U.S. Meatpacker Margins Cut by Livestock Costs, Fitch Says

February 28, 2012

Profit margins for pork and beef processors in the U.S. are being squeezed because meat prices aren’t keeping pace with increases in livestock costs, Fitch Ratings said.

The rally in cattle prices and wide swings in the value of choice beef compared with other grades contributed to the “precipitous” drop in margins since the end of last year, Fitch, based in New York and London, said today in a report. Livestock costs probably will stay high because of “low cattle supply and strong export demand,” the company said.

Producers are lowering slaughter rates because of negative margins, and plant closures are possible, Fitch said. Since 2004, average margins for beef were $1 per hundredweight and more than $5 for pork, Fitch said. Surging meat prices have boosted costs for companies including Cracker Barrel Old Country Store Inc. and Denny’s Corp., while margins probably will narrow for processors such as Tyson Foods Inc. (TSN) and Smithfield Foods Inc. (SFD)

“Beef and pork processing margins, excluding benefits from strong by-product and value-added products, are declining,” Fitch said. “Processor expectations about demand and pricing have placed additional upward pressure on livestock costs, causing margins to tighten.”

Cattle Futures

Before today, cattle futures rose 13 percent in the past 12 months, reaching a $1.315 a pound on Feb. 22, the highest ever for a most-active contract on the Chicago Mercantile Exchange. Hog futures have gained 5.2 percent this year.

Since the end of 2011, the spread between choice beef and the select grade “unexpectedly tripled from normal levels” to $17 per hundredweight, “causing beef processors to bid up cattle prices,” Fitch said. “A subsequent narrowing of the choice-select spread” with cattle prices “remaining elevated resulted in margin contraction,” the company said.

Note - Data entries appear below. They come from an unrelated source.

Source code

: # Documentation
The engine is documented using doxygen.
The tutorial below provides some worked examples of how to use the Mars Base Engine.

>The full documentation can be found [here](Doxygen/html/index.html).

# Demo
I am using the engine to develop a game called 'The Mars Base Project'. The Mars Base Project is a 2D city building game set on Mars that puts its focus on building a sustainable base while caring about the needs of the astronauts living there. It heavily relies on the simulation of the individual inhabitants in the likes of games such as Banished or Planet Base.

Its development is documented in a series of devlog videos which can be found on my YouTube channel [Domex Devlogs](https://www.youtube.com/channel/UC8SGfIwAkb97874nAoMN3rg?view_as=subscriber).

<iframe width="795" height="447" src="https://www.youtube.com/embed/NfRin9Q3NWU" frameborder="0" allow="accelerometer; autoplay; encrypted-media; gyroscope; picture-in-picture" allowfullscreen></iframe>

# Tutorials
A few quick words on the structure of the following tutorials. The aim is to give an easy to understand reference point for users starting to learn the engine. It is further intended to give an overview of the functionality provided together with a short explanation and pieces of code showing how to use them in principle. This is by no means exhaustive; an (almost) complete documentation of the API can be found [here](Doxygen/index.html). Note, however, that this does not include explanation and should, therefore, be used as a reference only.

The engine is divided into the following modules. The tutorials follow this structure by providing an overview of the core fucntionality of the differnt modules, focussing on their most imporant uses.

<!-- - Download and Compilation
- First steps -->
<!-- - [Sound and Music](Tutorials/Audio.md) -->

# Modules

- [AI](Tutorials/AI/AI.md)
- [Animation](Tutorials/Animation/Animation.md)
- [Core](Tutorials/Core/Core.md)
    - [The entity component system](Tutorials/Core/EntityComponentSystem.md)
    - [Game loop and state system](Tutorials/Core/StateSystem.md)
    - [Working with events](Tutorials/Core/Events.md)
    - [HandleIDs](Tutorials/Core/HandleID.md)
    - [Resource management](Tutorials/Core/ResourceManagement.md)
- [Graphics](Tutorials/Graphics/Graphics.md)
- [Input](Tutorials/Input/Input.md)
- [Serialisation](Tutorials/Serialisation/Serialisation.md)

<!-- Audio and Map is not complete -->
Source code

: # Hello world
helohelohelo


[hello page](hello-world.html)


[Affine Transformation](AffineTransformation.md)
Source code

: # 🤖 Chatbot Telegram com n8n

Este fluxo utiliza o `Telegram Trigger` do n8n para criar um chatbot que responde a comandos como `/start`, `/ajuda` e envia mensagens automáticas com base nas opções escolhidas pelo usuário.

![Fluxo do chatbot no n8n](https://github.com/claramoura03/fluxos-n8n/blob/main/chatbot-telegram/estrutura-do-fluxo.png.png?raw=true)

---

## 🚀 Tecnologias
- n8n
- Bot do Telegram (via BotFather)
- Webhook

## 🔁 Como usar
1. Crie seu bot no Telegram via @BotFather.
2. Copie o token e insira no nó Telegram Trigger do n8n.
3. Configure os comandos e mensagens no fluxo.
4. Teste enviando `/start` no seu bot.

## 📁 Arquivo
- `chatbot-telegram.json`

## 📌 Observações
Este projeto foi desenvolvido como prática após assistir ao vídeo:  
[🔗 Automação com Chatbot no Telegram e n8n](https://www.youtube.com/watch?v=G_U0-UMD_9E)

While lower slaughter rates may support margins later this year, processors face “potential earnings volatility,” Fitch said. Red-meat and poultry production will decline in 2012 and exports will “remain strong,” especially to Asia, Fitch said.

U.S. pork exports rose 23 percent in 2011 from a year earlier, and beef shipments surged 21 percent, government data show. As of Jan. 1, the U.S. cattle herd was the lowest since 1952.

U.S. shoppers may pay as much as 5 percent more for beef this year, compared with a 10 percent gain last year, and pork prices may rise as much as 4 percent, compared with an 8.5 percent increase in 2011, the USDA has projected. “Price fatigue” may spur some shoppers to switch to chicken as a cheaper alternative, Fitch said.